Cremos que o Corpo de Cristo se formou do sangue da Virgem
sua Mãe, e nisso reconhecemos uma operação da natureza humana. É lei natural que todo corpo humano se forme do
sangue materno.
aspecto sobrenatural.
Mas o que ultrapassa a ordem natural das coisas, e supera a fôrça de nossa
inteligência é o fato de que, no instante de consentir a bem-aventurada Vírgem
às palavras do Anjo, declarando: “ Eis aqui a escrava do Senhor, cumpre-se em
mim a Vossa Palavra”, - logo começou a formar-se nela o santíssimo Corpo de
Cristo, ao qual, se uniu uma alma dotada de inteligência, de sorte que, no
mesmo instante , o Deus perfeito se tornou perfeito homem (Lc 1,38).

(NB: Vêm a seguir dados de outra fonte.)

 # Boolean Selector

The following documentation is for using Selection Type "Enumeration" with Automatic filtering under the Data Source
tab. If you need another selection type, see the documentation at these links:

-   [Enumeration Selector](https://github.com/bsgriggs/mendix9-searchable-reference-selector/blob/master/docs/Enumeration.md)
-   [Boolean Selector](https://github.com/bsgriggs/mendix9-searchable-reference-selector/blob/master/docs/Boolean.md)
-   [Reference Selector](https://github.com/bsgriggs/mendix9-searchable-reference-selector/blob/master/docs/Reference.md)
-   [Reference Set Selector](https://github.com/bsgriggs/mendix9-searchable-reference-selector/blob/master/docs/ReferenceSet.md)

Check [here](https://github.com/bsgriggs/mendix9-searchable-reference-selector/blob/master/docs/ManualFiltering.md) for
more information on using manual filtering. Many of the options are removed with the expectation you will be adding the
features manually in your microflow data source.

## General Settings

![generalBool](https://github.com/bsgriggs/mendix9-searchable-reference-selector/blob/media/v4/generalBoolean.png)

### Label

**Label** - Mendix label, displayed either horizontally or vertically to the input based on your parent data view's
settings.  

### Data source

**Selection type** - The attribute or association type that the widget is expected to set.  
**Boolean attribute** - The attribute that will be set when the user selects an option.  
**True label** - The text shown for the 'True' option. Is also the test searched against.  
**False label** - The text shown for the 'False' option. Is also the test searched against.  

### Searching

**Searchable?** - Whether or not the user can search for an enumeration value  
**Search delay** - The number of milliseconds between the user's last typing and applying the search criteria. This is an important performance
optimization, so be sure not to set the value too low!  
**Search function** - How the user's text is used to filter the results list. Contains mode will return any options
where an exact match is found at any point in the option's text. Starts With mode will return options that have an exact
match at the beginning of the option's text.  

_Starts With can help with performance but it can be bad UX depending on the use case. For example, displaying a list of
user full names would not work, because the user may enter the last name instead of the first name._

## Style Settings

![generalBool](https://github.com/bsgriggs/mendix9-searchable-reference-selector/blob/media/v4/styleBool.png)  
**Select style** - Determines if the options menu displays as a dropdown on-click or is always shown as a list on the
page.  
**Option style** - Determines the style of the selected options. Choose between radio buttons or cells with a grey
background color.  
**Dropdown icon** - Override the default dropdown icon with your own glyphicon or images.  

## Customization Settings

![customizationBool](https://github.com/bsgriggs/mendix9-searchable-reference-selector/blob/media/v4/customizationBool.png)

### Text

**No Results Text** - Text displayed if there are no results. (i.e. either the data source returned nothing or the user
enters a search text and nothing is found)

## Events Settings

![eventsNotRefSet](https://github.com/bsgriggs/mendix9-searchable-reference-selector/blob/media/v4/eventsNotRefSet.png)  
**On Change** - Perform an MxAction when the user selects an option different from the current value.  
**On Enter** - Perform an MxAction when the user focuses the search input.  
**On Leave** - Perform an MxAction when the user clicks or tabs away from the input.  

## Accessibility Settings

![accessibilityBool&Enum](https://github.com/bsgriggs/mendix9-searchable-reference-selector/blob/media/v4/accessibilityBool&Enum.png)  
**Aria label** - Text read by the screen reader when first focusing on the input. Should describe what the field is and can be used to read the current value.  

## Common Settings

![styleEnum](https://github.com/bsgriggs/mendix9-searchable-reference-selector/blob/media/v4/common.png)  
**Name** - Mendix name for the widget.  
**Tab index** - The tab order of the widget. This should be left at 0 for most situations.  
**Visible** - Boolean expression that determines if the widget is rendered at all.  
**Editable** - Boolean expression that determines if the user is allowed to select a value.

Acresce ainda outro fato, digno de maior admiração. Tanto
que a alma se uniu ao corpo, a própria Divindade se uniu também ao corpo e à
alma. Por conseguinte, logo que o corpo foi formado, e simultaneamente animado,
a Divindade ficou ligada tanto ao corpo como à alma.
Maria Mãe de Deus. Daí
se segue que, no mesmo instante, Deus perfeito veio a ser perfeito homem; e que
a Santíssima Vírgem pode, verdadeira e propriamente ser chamada Mãe de Deus,
porque no mesmo instante concebia a Deus e ao Homem.

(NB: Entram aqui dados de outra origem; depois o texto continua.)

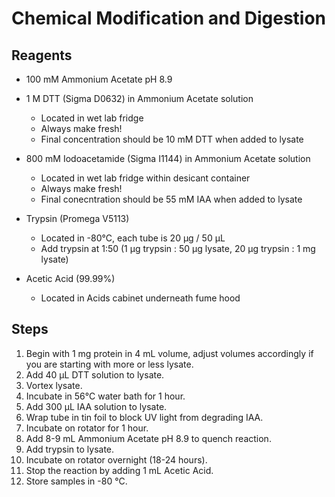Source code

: # Chemical Modification and Digestion

## Reagents

* 100 mM Ammonium Acetate pH 8.9

* 1 M DTT (Sigma D0632) in Ammonium Acetate solution
    * Located in wet lab fridge
    * Always make fresh!
    * Final concentration should be 10 mM DTT when added to lysate

* 800 mM Iodoacetamide (Sigma I1144) in Ammonium Acetate solution
    * Located in wet lab fridge within desicant container
    * Always make fresh!
    * Final conecntration should be 55 mM IAA when added to lysate

* Trypsin (Promega V5113)
    * Located in -80°C, each tube is 20 μg / 50 μL
    * Add trypsin at 1:50 (1 μg trypsin : 50 μg lysate, 20 μg trypsin : 1 mg
      lysate)

* Acetic Acid (99.99%)
    * Located in Acids cabinet underneath fume hood

## Steps

1. Begin with 1 mg protein in 4 mL volume, adjust volumes accordingly if you
   are starting with more or less lysate.
2. Add 40 μL DTT solution to lysate.
3. Vortex lysate.
4. Incubate in 56°C water bath for 1 hour.
5. Add 300 μL IAA solution to lysate.
6. Wrap tube in tin foil to block UV light from degrading IAA.
7. Incubate on rotator for 1 hour.
8. Add 8-9 mL Ammonium Acetate pH 8.9 to quench reaction.
9. Add trypsin to lysate.
10. Incubate on rotator overnight (18-24 hours).
11. Stop the reaction by adding 1 mL Acetic Acid.
12. Store samples in -80 °C.
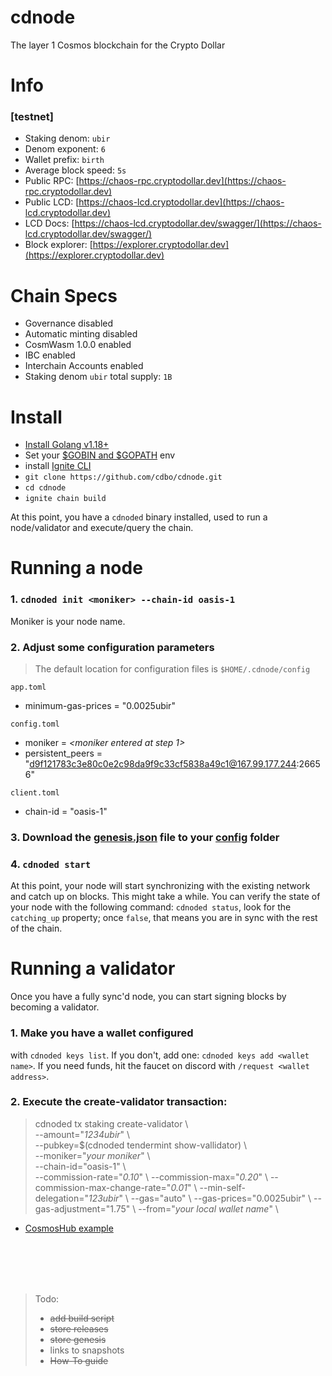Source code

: # cdnode
The layer 1 Cosmos blockchain for the Crypto Dollar



# Info  
### [testnet]  

- Staking denom: `ubir`  
- Denom exponent: `6`  
- Wallet prefix: `birth`  
- Average block speed: `5s`  
- Public RPC: [https://chaos-rpc.cryptodollar.dev](https://chaos-rpc.cryptodollar.dev)  
- Public LCD: [https://chaos-lcd.cryptodollar.dev](https://chaos-lcd.cryptodollar.dev)  
- LCD Docs: [https://chaos-lcd.cryptodollar.dev/swagger/](https://chaos-lcd.cryptodollar.dev/swagger/)  
- Block explorer: [https://explorer.cryptodollar.dev](https://explorer.cryptodollar.dev)

# Chain Specs  

- Governance disabled  
- Automatic minting disabled
- CosmWasm 1.0.0 enabled  
- IBC enabled  
- Interchain Accounts enabled  
- Staking denom `ubir` total supply: `1B`


# Install

- [Install Golang v1.18+](https://go.dev/doc/install)
- Set your [$GOBIN and $GOPATH](https://pkg.go.dev/cmd/go#hdr-GOPATH_environment_variable) env
- install [Ignite CLI](https://docs.ignite.com/guide/install)
- `git clone https://github.com/cdbo/cdnode.git`  
- `cd cdnode`  
- `ignite chain build`  

At this point, you have a `cdnoded` binary installed, used to run a node/validator and execute/query the chain.

# Running a node  

### 1. `cdnoded init <moniker> --chain-id oasis-1`  
Moniker is your node name.  

### 2. Adjust some configuration parameters  

<a name="config"></a>
> The default location for configuration files is `$HOME/.cdnode/config`  

`app.toml`
- minimum-gas-prices = "0.0025ubir"

`config.toml`
- moniker = _<moniker entered at step 1>_  
- persistent_peers = "d9f121783c3e80c0e2c98da9f9c33cf5838a49c1@167.99.177.244:26656"  

`client.toml`

- chain-id = "oasis-1"  



### 3. Download the [genesis.json](https://raw.githubusercontent.com/cdbo/cdnode/master/genesis.json) file to your [config](#config) folder  

### 4. `cdnoded start`  

At this point, your node will start synchronizing with the existing network and catch up on blocks. This might take a while. You can verify the state of your node with the following command: `cdnoded status`, look for the `catching_up` property; once `false`, that means you are in sync with the rest of the chain.  

# Running a validator  

Once you have a fully sync'd node, you can start signing blocks by becoming a validator.  

### 1. Make you have a wallet configured  
with `cdnoded keys list`. If you don't, add one: `cdnoded keys add <wallet name>`. If you need funds, hit the faucet on discord with `/request <wallet address>`.  

### 2. Execute the **create-validator** transaction:  
> cdnoded tx staking create-validator \\  
> --amount="_1234ubir_" \\  
> --pubkey=$(cdnoded tendermint show-vallidator) \\  
> --moniker="_your moniker_" \\  
> --chain-id="oasis-1" \\  
> --commission-rate="_0.10_" \\ 
> --commission-max="_0.20_" \\ 
> --commission-max-change-rate="_0.01_" \\ 
> --min-self-delegation="_123ubir_" \\ 
> --gas="auto" \\ 
> --gas-prices="0.0025ubir" \\ 
> --gas-adjustment="1.75" \\ 
> --from="_your local wallet name_" \\ 

* [CosmosHub example](https://hub.cosmos.network/main/validators/validator-setup.html#create-your-validator)


<br />
<br />
<br />
<br />
 
> Todo:
> - ~~add build script~~
> - ~~store releases~~
> - ~~store genesis~~
> - links to snapshots
> - ~~How-To guide~~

É o que também lhe foi significado, quando o Anjo lhe
dissera: “ Eis que conceberás no teu seio, e darás à luz um Filho, a quem porás
o nome de Jesus. Este será grande, e chamar-Lhe-ão Filho do Altíssimo” (Lc
1,31). E por este fato se realizou a profecia de Isaías: “ Eis que uma Virgem
conceberá, e dará à luz um filho” (Is
7,14).
Assim também reconheceu Isabel a conceição do Filho de Deus,
quando toda cheia do Espírito Santo prorrompeu nas palavras: “ Donde me vem
esta graça de chegar a mim a Mãe do meu Senhor ?”(Lc 1,43).
Mas, como acabamos de dizer, o Corpo de Cristo se formou do
puríssimo sangue da Vírgem toda Imaculada, sem nebhuma interferência de varão, mas
unicamente pela virtude do Espírito Santo.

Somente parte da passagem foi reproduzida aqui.